Why < nits > for ‘grandmother’ in St Onge’s handwritten dictionary?

L-N St Onge’s handwritten Chinook Jargon dictionary (Central Dialect) has the usual word for ‘grandmother’, < chich > / < chits >

St Onge always writes the English translation of it as ‘grand-mother’, with a dash; I suppose that’s an influence from his first language, French, which writes grand-mère.

Nits? (image source: “Grandma Has Head Lice. Say What?!“)

But another form that St Onge gives for ‘grand-mother’ is < nits >. I haven’t seen that in any of the many Chinuk Wawa dictionaries.

Where did this novelty come from?

There’s every chance that it’s just a slip of the pen by St Onge. I’ve found that he misspelled words as often as you’d expect any human to do, although it’s most often in the English translations. So maybe he just meant to write < chits > here.

But this “n” at the start is suggestive of the 1st person singular possessive prefix, ‘my’, in both of the Indigenous parent languages of the Jargon. Compare these:

  • n-gə́k̓i ‘my grandmother’ in Shoalwater-Clatsop Lower Chinookan
  • n-čə́č ‘my grandmother’ in Lower Chehalis Salish

However, St Onge didn’t work in the far lower Columbia River area where those two languages are traditionally spoken. He was farther upstream, where folks’ tribal language was Ichishkíin and other varieties of Sahaptin.
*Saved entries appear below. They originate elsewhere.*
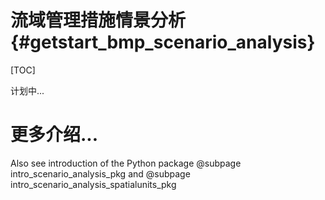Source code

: 流域管理措施情景分析 {#getstart_bmp_scenario_analysis}
======================================================

[TOC]

计划中...

# 更多介绍...
Also see introduction of the Python package @subpage intro_scenario_analysis_pkg
and @subpage intro_scenario_analysis_spatialunits_pkg
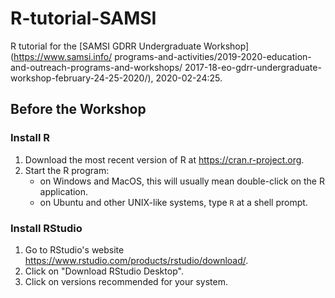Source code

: # R-tutorial-SAMSI

R tutorial for the [SAMSI GDRR Undergraduate Workshop](https://www.samsi.info/
programs-and-activities/2019-2020-education-and-outreach-programs-and-workshops/
2017-18-eo-gdrr-undergraduate-workshop-february-24-25-2020/), 2020-02-24:25.

## Before the Workshop

### Install R 

1. Download the most recent version of R at <https://cran.r-project.org>.
2. Start the R program:
    - on Windows and MacOS, this will usually mean double-click on the R application.
    - on Ubuntu and other UNIX-like systems, type `R` at a shell prompt.
 
### Install RStudio

1. Go to RStudio's website <https://www.rstudio.com/products/rstudio/download/>.
2. Click on "Download RStudio Desktop".
3. Click on versions recommended for your system.

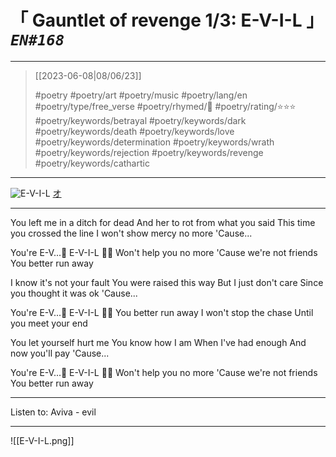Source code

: # &#12300; Gauntlet of revenge 1/3: E-V-I-L &#12301; *`EN#168`*

---

> [[2023-06-08|08/06/23]]
> 
> #poetry 
> #poetry/art 
> #poetry/music 
> #poetry/lang/en 
> #poetry/type/free_verse 
> #poetry/rhymed/🔴 
> #poetry/rating/⭐⭐⭐ 
> #poetry/keywords/betrayal #poetry/keywords/dark #poetry/keywords/death #poetry/keywords/love #poetry/keywords/determination #poetry/keywords/wrath #poetry/keywords/rejection #poetry/keywords/revenge #poetry/keywords/cathartic 

---

![E-V-I-L](https://w.wallhaven.cc/full/1j/wallhaven-1jgypg.png)
[オ](https://www.pixiv.net/en/users/6704636)

----

You left me in a ditch for dead
And her to rot from what you said
This time you crossed the line
I won't show mercy no more
'Cause...

You're E-V...🫢 E-V-I-L 😮‍💨
Won't help you no more
'Cause we're not friends 
You better run away

I know it's not your fault
You were raised this way
But I just don't care
Since you thought it was ok
'Cause...

You're E-V...🫢 E-V-I-L 😮‍💨
You better run away
I won't stop the chase
Until you meet your end

You let yourself hurt me
You know how I am
When I've had enough
And now you'll pay
'Cause...

You're E-V...🫢 E-V-I-L 😮‍💨
Won't help you no more
'Cause we're not friends 
You better run away

---

Listen to: Aviva - evil

----

![[E-V-I-L.png]]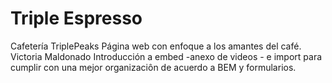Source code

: # Triple Espresso

Cafetería TriplePeaks
Página web con enfoque a los amantes del café.
Victoria Maldonado
Introducción a embed -anexo de videos - e import para cumplir con una mejor organizaciôn de acuerdo a BEM y formularios.
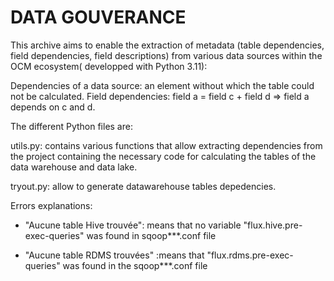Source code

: # DATA GOUVERANCE

This archive aims to enable the extraction of metadata (table dependencies, field dependencies, field descriptions) from various data sources within the OCM ecosystem( developped with Python 3.11):

Dependencies of a data source: an element without which the table could not be calculated.
Field dependencies: field a = field c + field d => field a depends on c and d.

The different Python files are:

utils.py: contains various functions that allow extracting dependencies from the project containing the necessary code for calculating the tables of the data warehouse and data lake.

tryout.py: allow to generate datawarehouse tables depedencies.

Errors explanations: 

- "Aucune table Hive trouvée": means that no variable "flux\.hive\.pre-exec-queries" was found in sqoop***.conf file 

- "Aucune table RDMS trouvées" :means that  "flux\.rdms\.pre-exec-queries\" was found in the sqoop***.conf file





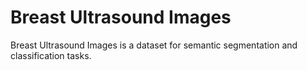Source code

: # Breast Ultrasound Images

Breast Ultrasound Images is a dataset for semantic segmentation and classification tasks.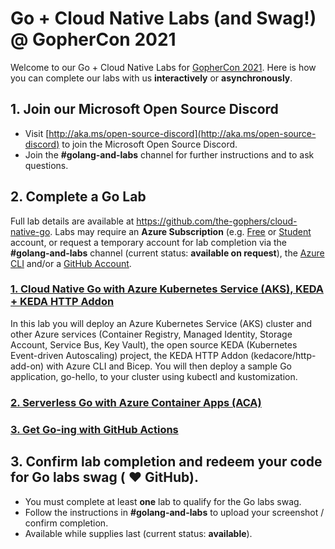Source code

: # Go + Cloud Native Labs (and Swag!) @ GopherCon 2021

Welcome to our Go + Cloud Native Labs for [GopherCon 2021](https://www.gophercon.com/). Here is how you can complete our labs with us **interactively** or **asynchronously**.

## 1. Join our Microsoft Open Source Discord
- Visit [http://aka.ms/open-source-discord](http://aka.ms/open-source-discord) to join the Microsoft Open Source Discord.
- Join the **\#golang-and-labs** channel for further instructions and to ask questions.

## 2. Complete a Go Lab

Full lab details are available at <https://github.com/the-gophers/cloud-native-go>. Labs may require an **Azure Subscription** (e.g. [Free](https://aka.ms/azure-free-account) or [Student](https://aka.ms/azure-student-account) account, or request a temporary account for lab completion via the **\#golang-and-labs** channel (current status: **available on request**), the [Azure CLI](https://docs.microsoft.com/en-us/cli/azure/install-azure-cli) and/or a [GitHub Account](https://github.com).

### [1. Cloud Native Go with Azure Kubernetes Service (AKS), KEDA + KEDA HTTP Addon](https://github.com/the-gophers/cloud-native-go#1-cloud-native-go-with-azure-kubernetes-service-aks-keda--keda-http-addon)

In this lab you will deploy an Azure Kubernetes Service (AKS) cluster and other Azure services (Container Registry, Managed Identity, Storage Account, Service Bus, Key Vault), the open source KEDA (Kubernetes Event-driven Autoscaling) project, the KEDA HTTP Addon (kedacore/http-add-on) with Azure CLI and Bicep. You will then deploy a sample Go application, go-hello, to your cluster using kubectl and kustomization.

### [2. Serverless Go with Azure Container Apps (ACA)](https://github.com/the-gophers/cloud-native-go/blob/main/MORE.md#2-serverless-go-with-azure-container-apps-aca)

### [3. Get Go-ing with GitHub Actions](https://github.com/the-gophers/cloud-native-go/blob/main/MORE.md#3-get-go-ing-with-github-actions)

## 3. Confirm lab completion and redeem your code for Go labs swag ( ❤️  GitHub).
- You must complete at least **one** lab to qualify for the Go labs swag.
- Follow the instructions in **\#golang-and-labs** to upload your screenshot / confirm completion.
- Available while supplies last (current status: **available**).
Interestingly, in that language, ‘my grandmother’ has a similar prefix: na-káɬas.

But none of those three words closely resembles < nits >.

So I think I’m going to stick with the “oops, I wrote that wrong” theory.

íkta mayka chaku-kə́mtəks?
Ikta maika chako-kumtuks? 
What have you learned?
And, can you express it in Chinuk Wawa?